A Library For Survival Knowledge
TheRealHocusLocus writes: The Survivor Library is gathering essential knowledge that would be necessary to jump-start modern civilization, should it fail past the point where a simple 'reboot' is possible (video). Much of it (but not all) dates to the late 1800s and early 1900s: quaint, but we know these things work because they did work. In 1978, James Burke said our modern world has become a trap (video), and whether it springs shut or not, all survival starts with the plow. Could you make one, use one? Sure, even a steam engine to pull it. I rescued my copy of Henley's Formulas from a dumpster outside a library.
Think of the Survivor Library as a trove of survival skills, a "100-year civilization checkpoint backup" that fits on a hard drive. If one individual from every family becomes a Librarian, gathering precious things with the means to read them, there may be many candles in the darkness. Browse at will, but if acquisition is the goal, someone has kindly made a torrent snapshot as of 14-Oct-2014 available.
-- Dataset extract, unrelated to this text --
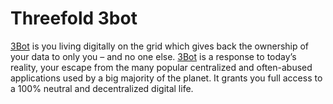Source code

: # Threefold 3bot

[3Bot](threefold__3bot_def) is you living digitally on the grid which gives back the ownership of your data to only you – and no one else. [3Bot](threefold__3bot_def) is a response to today’s reality, your escape from the many popular centralized and often-abused applications used by a big majority of the planet. It grants you full access to a 100% neutral and decentralized digital life.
Think of the Survivor Library as a trove of survival skills, a "100-year civilization checkpoint backup" that fits on a hard drive. If one individual from every family becomes a Librarian, gathering precious things with the means to read them, there may be many candles in the darkness. Browse at will, but if acquisition is the goal, someone has kindly made a torrent snapshot as of 14-Oct-2014 available.
That makes zero sense.
Publish the books hard-bound on acid-free paper and then you've got something useful!!
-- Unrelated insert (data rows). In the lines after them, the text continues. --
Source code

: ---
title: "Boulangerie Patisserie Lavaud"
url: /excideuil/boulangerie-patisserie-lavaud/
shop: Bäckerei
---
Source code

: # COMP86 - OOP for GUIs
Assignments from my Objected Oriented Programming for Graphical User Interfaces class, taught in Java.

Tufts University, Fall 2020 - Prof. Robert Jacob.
"I don't know, therefore Aliens" Wafflebox1
It all depends on scale. If you're expecting us to be up and running with a populous of 7bn within a year, maybe you're right.
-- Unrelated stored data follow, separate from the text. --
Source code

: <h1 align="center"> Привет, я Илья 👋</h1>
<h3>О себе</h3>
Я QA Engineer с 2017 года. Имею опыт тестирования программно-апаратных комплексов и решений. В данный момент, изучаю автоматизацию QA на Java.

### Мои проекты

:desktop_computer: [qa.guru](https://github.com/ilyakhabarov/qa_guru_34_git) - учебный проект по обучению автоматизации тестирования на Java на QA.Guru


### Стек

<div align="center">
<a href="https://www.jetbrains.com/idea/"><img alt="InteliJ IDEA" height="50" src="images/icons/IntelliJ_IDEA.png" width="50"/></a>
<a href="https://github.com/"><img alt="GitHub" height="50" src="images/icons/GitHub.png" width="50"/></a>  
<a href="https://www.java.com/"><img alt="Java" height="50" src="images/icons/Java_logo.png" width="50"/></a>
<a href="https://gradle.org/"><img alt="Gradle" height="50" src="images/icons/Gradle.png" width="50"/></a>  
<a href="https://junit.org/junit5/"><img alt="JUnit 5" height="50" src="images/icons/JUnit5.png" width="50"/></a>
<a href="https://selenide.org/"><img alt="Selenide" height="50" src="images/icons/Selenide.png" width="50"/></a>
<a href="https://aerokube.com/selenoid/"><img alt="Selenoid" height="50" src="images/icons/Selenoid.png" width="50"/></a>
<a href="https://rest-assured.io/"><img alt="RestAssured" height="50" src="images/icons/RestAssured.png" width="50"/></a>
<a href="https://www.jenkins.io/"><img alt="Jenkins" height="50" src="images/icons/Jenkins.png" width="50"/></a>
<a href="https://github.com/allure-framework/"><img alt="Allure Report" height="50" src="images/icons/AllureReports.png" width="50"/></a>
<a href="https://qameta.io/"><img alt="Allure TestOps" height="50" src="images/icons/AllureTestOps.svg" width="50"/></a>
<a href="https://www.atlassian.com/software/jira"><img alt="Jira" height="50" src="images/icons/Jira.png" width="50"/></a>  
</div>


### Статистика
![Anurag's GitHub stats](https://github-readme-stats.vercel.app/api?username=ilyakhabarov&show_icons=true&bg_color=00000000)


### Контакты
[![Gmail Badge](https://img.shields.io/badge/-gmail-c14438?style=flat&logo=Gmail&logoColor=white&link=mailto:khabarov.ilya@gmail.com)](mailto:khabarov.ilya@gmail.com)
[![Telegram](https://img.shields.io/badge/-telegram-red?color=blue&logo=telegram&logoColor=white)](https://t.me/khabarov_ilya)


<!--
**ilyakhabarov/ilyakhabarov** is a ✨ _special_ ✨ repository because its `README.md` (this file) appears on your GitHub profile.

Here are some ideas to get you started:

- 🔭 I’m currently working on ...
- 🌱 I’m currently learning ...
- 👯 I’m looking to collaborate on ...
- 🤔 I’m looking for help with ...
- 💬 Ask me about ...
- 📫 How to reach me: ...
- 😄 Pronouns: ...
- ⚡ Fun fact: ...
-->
But if there's only 100,000 left, spread out over the globe, with the rich pickings of a former civilisation to kickstart from, then we don't actually need a lot of raw materials as you suggest.
You know what you'd need long before coal, iron, copper, zinc? Food. And though the initial pickings may be easy, before long you'll turn any old bit of scrap into a plough (not plow, fecking Americans) so you can ensure some future longevity.
It's this stuff we're talking about - getting from "damn, the food has run out and scavenging is useless" to "comfortable farm life" for those with some foresight and backbone.
Natural wood isn't hard to come by, even in cities like London. It has one of the country's oldest forests. Coal isn't a necessary - we did without it for many millennia. Land fertility will always be an issue but only if you want to intensively farm like we do today, to feed the entire countries from a handful of fields. For personal and small community use, even a carrot the size of a pencil is viable if you work at it (and they used to be exactly that size). And humans have dealt with changing climate for millions of years - we came through the last ice age with nothing but a flint axe and an animal skin.
Seeds, also, happen to grow naturally. We just don't collect them. And they aren't viable in intensive modern farming but there's absolutely nothing wrong with them for the uses we need them for. Farm animals are the same - we wouldn't have the huge, bloated cows. But you know what? My girlfriend's family keep two miniature goats, and she's looking at doing the same in our little suburban house in London. Grass and scrap food to milk (butter, cheese, yoghurt), meat and as many other goats as you can keep. There's a reason that the desert tribes have goats, even in the damn desert where there is no grass.
Minerals are the last thing to worry about. Sure, they make the return to full civilisation easier but, by then, you're looking at a collective of hundreds of thousands who are self-sustaining before they go" Right, we should open up a mine". And, to be honest, even today in some countries some people live their entire lives with nothing more than a bit of scrap metal to live under and an old T-shirt.
It's not a waste of time. But to see that, you have to have some concept of survival priorities. Worry about your food first. By the time you're cursing the lack of zinc, you won't have much else to worry about anyway.
How to build a plow... how to grow wheat... how to build a house... blacksmith...
I have texts older than Jesus that tell me how to turn regular people into geniuses. I have access to information I intend to use to fix the school systems by improving the learning process at the level of base theory. I have looked at fast mental math and mathematics teaching curricula which provide people an automatic mental math skill. I've studied philosophy and project management, both with large usefulness and implications in all contexts.
Your world won't get far if you don't understand how to produce governments, what imperatives govern societies--not "thou shalt not steal" and "child pornography is bad", but what makes these things wrong, and why does it fall to society to enforce these things and not to enforce "don't fuck your neighbor's wife"? You won't get very far without people who can learn efficiently, who can compute the mathematics behind engineering largely in their head and on paper, and who can take large initiatives and turn them into well-executed plans. You can't derive or rediscover technology without a firm grasp of the scientific process.
Two thousand years got us here from nailing a carpenter to a tree. Civilization existed for thousands of years prior to that. The Egyptians and Chinese had beer and oil 6000 years ago. The modern era came so unfathomably slow that our calendar is based on less than a third of human history--some estimates put civilized society's beginnings as far back as 13,000 years.
They had plows and oil 6000 years ago.